Source data:

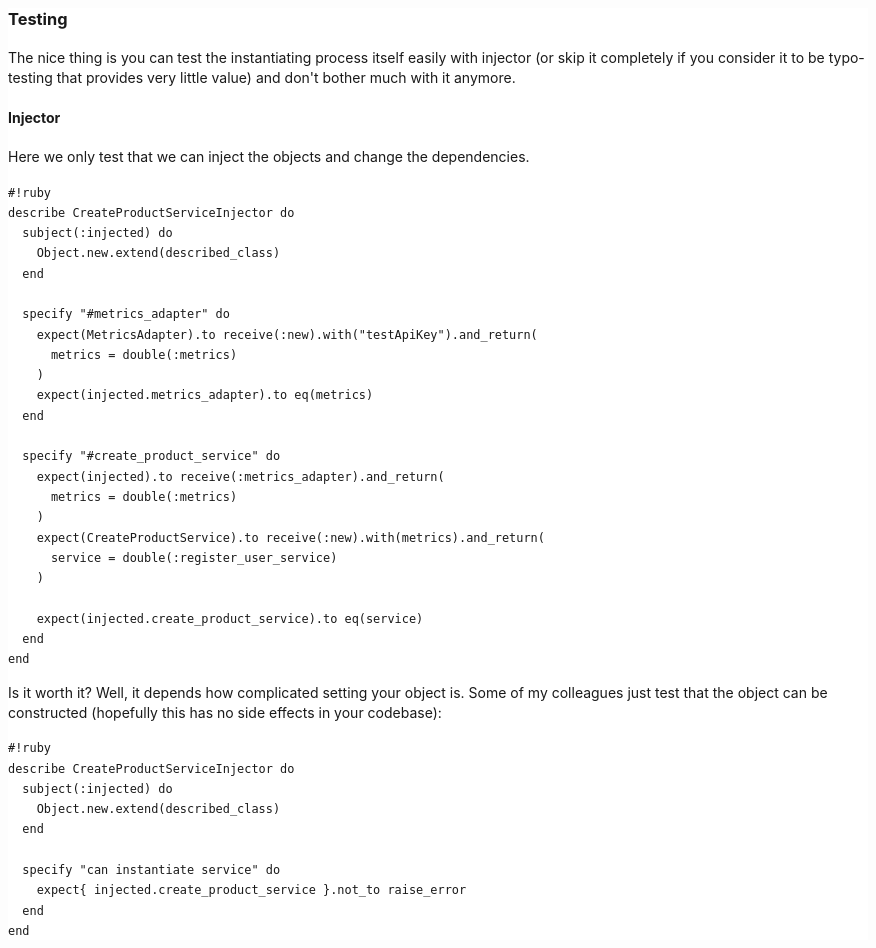 ### Testing

The nice thing is you can test the instantiating process itself easily with injector
(or skip it completely if you consider it to be typo-testing that provides very little
value) and don't bother much with it anymore.

#### Injector

Here we only test that we can inject the objects and change the dependencies.

```
#!ruby
describe CreateProductServiceInjector do
  subject(:injected) do
    Object.new.extend(described_class)
  end

  specify "#metrics_adapter" do
    expect(MetricsAdapter).to receive(:new).with("testApiKey").and_return(
      metrics = double(:metrics)
    )
    expect(injected.metrics_adapter).to eq(metrics)
  end

  specify "#create_product_service" do
    expect(injected).to receive(:metrics_adapter).and_return(
      metrics = double(:metrics)
    )
    expect(CreateProductService).to receive(:new).with(metrics).and_return(
      service = double(:register_user_service)
    )

    expect(injected.create_product_service).to eq(service)
  end
end
```

Is it worth it? Well, it depends how complicated setting your object is. Some of my
colleagues just test that the object can be constructed (hopefully this has no
side effects in your codebase):

```
#!ruby
describe CreateProductServiceInjector do
  subject(:injected) do
    Object.new.extend(described_class)
  end

  specify "can instantiate service" do
    expect{ injected.create_product_service }.not_to raise_error
  end
end
```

To do:
If a line contains the word "specify", count it; give the total for the entries above and nothing else.

Written answer:
3